§ TASK TO COMPLETE
Please repeat all of the records, keeping every word unchanged.

§ EXCERPTED RECORDS
========

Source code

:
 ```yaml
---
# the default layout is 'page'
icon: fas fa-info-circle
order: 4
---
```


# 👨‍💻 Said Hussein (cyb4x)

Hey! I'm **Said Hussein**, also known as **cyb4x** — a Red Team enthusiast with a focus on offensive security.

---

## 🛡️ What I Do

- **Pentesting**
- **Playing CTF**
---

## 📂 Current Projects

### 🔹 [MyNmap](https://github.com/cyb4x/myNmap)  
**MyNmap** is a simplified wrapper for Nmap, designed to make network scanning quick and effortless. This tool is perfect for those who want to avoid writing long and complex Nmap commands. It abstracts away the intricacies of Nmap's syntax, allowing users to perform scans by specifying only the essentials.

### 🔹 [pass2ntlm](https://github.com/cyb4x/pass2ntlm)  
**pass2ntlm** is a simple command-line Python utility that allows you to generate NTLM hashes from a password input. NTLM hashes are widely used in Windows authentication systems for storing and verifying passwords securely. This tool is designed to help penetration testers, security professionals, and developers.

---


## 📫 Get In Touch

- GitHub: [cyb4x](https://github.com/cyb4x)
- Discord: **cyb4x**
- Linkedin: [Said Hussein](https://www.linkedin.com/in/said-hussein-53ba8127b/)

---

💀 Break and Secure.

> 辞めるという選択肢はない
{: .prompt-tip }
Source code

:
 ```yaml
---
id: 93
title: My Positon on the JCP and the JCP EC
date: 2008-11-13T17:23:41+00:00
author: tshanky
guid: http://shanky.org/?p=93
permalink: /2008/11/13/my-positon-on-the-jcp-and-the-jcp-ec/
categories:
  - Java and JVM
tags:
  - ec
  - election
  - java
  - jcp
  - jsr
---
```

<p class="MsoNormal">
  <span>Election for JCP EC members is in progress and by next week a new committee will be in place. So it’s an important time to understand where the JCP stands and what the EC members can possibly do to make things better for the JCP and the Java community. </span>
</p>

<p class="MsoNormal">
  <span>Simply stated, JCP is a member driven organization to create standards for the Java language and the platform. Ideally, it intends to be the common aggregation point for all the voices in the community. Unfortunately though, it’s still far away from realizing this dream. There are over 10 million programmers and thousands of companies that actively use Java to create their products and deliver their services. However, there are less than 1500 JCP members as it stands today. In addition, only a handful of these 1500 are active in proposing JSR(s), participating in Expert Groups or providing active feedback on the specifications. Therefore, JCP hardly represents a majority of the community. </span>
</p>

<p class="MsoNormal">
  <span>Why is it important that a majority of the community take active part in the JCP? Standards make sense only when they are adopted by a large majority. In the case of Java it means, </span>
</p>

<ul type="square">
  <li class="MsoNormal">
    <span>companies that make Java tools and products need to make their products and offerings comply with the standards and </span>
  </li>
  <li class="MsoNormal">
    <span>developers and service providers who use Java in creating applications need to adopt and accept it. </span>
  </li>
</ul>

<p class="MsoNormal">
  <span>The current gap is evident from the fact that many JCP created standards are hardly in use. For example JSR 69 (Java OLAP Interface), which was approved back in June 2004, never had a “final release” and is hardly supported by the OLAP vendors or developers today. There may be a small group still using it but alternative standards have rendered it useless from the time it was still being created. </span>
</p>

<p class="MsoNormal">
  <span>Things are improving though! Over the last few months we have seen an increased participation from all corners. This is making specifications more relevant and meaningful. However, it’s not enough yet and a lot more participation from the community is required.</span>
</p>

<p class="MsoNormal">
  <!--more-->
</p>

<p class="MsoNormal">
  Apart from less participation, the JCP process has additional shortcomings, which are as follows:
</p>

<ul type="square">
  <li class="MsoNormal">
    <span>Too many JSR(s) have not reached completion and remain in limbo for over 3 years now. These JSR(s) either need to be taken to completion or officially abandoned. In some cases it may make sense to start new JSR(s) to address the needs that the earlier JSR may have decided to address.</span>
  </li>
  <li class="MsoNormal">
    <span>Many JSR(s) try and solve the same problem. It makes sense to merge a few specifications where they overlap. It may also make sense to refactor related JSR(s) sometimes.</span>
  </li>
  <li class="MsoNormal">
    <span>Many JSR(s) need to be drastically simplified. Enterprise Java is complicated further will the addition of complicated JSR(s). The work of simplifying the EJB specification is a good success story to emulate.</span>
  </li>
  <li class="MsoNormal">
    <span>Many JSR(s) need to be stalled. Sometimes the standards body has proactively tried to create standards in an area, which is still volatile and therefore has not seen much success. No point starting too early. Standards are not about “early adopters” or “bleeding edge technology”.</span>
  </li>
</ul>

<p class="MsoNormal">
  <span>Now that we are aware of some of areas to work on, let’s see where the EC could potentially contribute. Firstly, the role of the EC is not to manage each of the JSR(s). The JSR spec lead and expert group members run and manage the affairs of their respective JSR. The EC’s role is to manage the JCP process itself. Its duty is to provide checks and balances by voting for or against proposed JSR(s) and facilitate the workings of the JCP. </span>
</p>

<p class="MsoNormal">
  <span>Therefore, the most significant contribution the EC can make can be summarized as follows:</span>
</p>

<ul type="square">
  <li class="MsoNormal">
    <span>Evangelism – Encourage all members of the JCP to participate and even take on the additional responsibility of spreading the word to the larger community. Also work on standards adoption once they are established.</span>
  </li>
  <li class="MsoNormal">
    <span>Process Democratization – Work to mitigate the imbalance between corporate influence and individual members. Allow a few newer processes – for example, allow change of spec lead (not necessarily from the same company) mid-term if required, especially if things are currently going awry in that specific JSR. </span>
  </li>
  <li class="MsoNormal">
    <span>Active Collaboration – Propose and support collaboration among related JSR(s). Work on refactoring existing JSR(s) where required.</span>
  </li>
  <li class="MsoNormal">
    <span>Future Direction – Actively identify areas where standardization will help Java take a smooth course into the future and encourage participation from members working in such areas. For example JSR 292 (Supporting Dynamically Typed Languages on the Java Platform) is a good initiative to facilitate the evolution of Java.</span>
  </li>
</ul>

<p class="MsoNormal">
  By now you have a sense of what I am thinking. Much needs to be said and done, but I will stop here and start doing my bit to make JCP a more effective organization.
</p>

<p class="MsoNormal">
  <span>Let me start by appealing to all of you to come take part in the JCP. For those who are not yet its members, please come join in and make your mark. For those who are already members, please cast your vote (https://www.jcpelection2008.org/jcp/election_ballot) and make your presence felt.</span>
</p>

========

§ COMPLETED EXERCISE
Source code

:
 ```yaml
---
# the default layout is 'page'
icon: fas fa-info-circle
order: 4
---
```


# 👨‍💻 Said Hussein (cyb4x)

Hey! I'm **Said Hussein**, also known as **cyb4x** — a Red Team enthusiast with a focus on offensive security.

---

## 🛡️ What I Do

- **Pentesting**
- **Playing CTF**
---

## 📂 Current Projects

### 🔹 [MyNmap](https://github.com/cyb4x/myNmap)  
**MyNmap** is a simplified wrapper for Nmap, designed to make network scanning quick and effortless. This tool is perfect for those who want to avoid writing long and complex Nmap commands. It abstracts away the intricacies of Nmap's syntax, allowing users to perform scans by specifying only the essentials.

### 🔹 [pass2ntlm](https://github.com/cyb4x/pass2ntlm)  
**pass2ntlm** is a simple command-line Python utility that allows you to generate NTLM hashes from a password input. NTLM hashes are widely used in Windows authentication systems for storing and verifying passwords securely. This tool is designed to help penetration testers, security professionals, and developers.

---


## 📫 Get In Touch

- GitHub: [cyb4x](https://github.com/cyb4x)
- Discord: **cyb4x**
- Linkedin: [Said Hussein](https://www.linkedin.com/in/said-hussein-53ba8127b/)

---

💀 Break and Secure.

> 辞めるという選択肢はない
{: .prompt-tip }
Source code

:
 ```yaml
---
id: 93
title: My Positon on the JCP and the JCP EC
date: 2008-11-13T17:23:41+00:00
author: tshanky
guid: http://shanky.org/?p=93
permalink: /2008/11/13/my-positon-on-the-jcp-and-the-jcp-ec/
categories:
  - Java and JVM
tags:
  - ec
  - election
  - java
  - jcp
  - jsr
---
```

<p class="MsoNormal">
  <span>Election for JCP EC members is in progress and by next week a new committee will be in place. So it’s an important time to understand where the JCP stands and what the EC members can possibly do to make things better for the JCP and the Java community. </span>
</p>

<p class="MsoNormal">
  <span>Simply stated, JCP is a member driven organization to create standards for the Java language and the platform. Ideally, it intends to be the common aggregation point for all the voices in the community. Unfortunately though, it’s still far away from realizing this dream. There are over 10 million programmers and thousands of companies that actively use Java to create their products and deliver their services. However, there are less than 1500 JCP members as it stands today. In addition, only a handful of these 1500 are active in proposing JSR(s), participating in Expert Groups or providing active feedback on the specifications. Therefore, JCP hardly represents a majority of the community. </span>
</p>

<p class="MsoNormal">
  <span>Why is it important that a majority of the community take active part in the JCP? Standards make sense only when they are adopted by a large majority. In the case of Java it means, </span>
</p>

<ul type="square">
  <li class="MsoNormal">
    <span>companies that make Java tools and products need to make their products and offerings comply with the standards and </span>
  </li>
  <li class="MsoNormal">
    <span>developers and service providers who use Java in creating applications need to adopt and accept it. </span>
  </li>
</ul>

<p class="MsoNormal">
  <span>The current gap is evident from the fact that many JCP created standards are hardly in use. For example JSR 69 (Java OLAP Interface), which was approved back in June 2004, never had a “final release” and is hardly supported by the OLAP vendors or developers today. There may be a small group still using it but alternative standards have rendered it useless from the time it was still being created. </span>
</p>

<p class="MsoNormal">
  <span>Things are improving though! Over the last few months we have seen an increased participation from all corners. This is making specifications more relevant and meaningful. However, it’s not enough yet and a lot more participation from the community is required.</span>
</p>

<p class="MsoNormal">
  <!--more-->
</p>

<p class="MsoNormal">
  Apart from less participation, the JCP process has additional shortcomings, which are as follows:
</p>

<ul type="square">
  <li class="MsoNormal">
    <span>Too many JSR(s) have not reached completion and remain in limbo for over 3 years now. These JSR(s) either need to be taken to completion or officially abandoned. In some cases it may make sense to start new JSR(s) to address the needs that the earlier JSR may have decided to address.</span>
  </li>
  <li class="MsoNormal">
    <span>Many JSR(s) try and solve the same problem. It makes sense to merge a few specifications where they overlap. It may also make sense to refactor related JSR(s) sometimes.</span>
  </li>
  <li class="MsoNormal">
    <span>Many JSR(s) need to be drastically simplified. Enterprise Java is complicated further will the addition of complicated JSR(s). The work of simplifying the EJB specification is a good success story to emulate.</span>
  </li>
  <li class="MsoNormal">
    <span>Many JSR(s) need to be stalled. Sometimes the standards body has proactively tried to create standards in an area, which is still volatile and therefore has not seen much success. No point starting too early. Standards are not about “early adopters” or “bleeding edge technology”.</span>
  </li>
</ul>

<p class="MsoNormal">
  <span>Now that we are aware of some of areas to work on, let’s see where the EC could potentially contribute. Firstly, the role of the EC is not to manage each of the JSR(s). The JSR spec lead and expert group members run and manage the affairs of their respective JSR. The EC’s role is to manage the JCP process itself. Its duty is to provide checks and balances by voting for or against proposed JSR(s) and facilitate the workings of the JCP. </span>
</p>

<p class="MsoNormal">
  <span>Therefore, the most significant contribution the EC can make can be summarized as follows:</span>
</p>

<ul type="square">
  <li class="MsoNormal">
    <span>Evangelism – Encourage all members of the JCP to participate and even take on the additional responsibility of spreading the word to the larger community. Also work on standards adoption once they are established.</span>
  </li>
  <li class="MsoNormal">
    <span>Process Democratization – Work to mitigate the imbalance between corporate influence and individual members. Allow a few newer processes – for example, allow change of spec lead (not necessarily from the same company) mid-term if required, especially if things are currently going awry in that specific JSR. </span>
  </li>
  <li class="MsoNormal">
    <span>Active Collaboration – Propose and support collaboration among related JSR(s). Work on refactoring existing JSR(s) where required.</span>
  </li>
  <li class="MsoNormal">
    <span>Future Direction – Actively identify areas where standardization will help Java take a smooth course into the future and encourage participation from members working in such areas. For example JSR 292 (Supporting Dynamically Typed Languages on the Java Platform) is a good initiative to facilitate the evolution of Java.</span>
  </li>
</ul>

<p class="MsoNormal">
  By now you have a sense of what I am thinking. Much needs to be said and done, but I will stop here and start doing my bit to make JCP a more effective organization.
</p>

<p class="MsoNormal">
  <span>Let me start by appealing to all of you to come take part in the JCP. For those who are not yet its members, please come join in and make your mark. For those who are already members, please cast your vote (https://www.jcpelection2008.org/jcp/election_ballot) and make your presence felt.</span>
</p>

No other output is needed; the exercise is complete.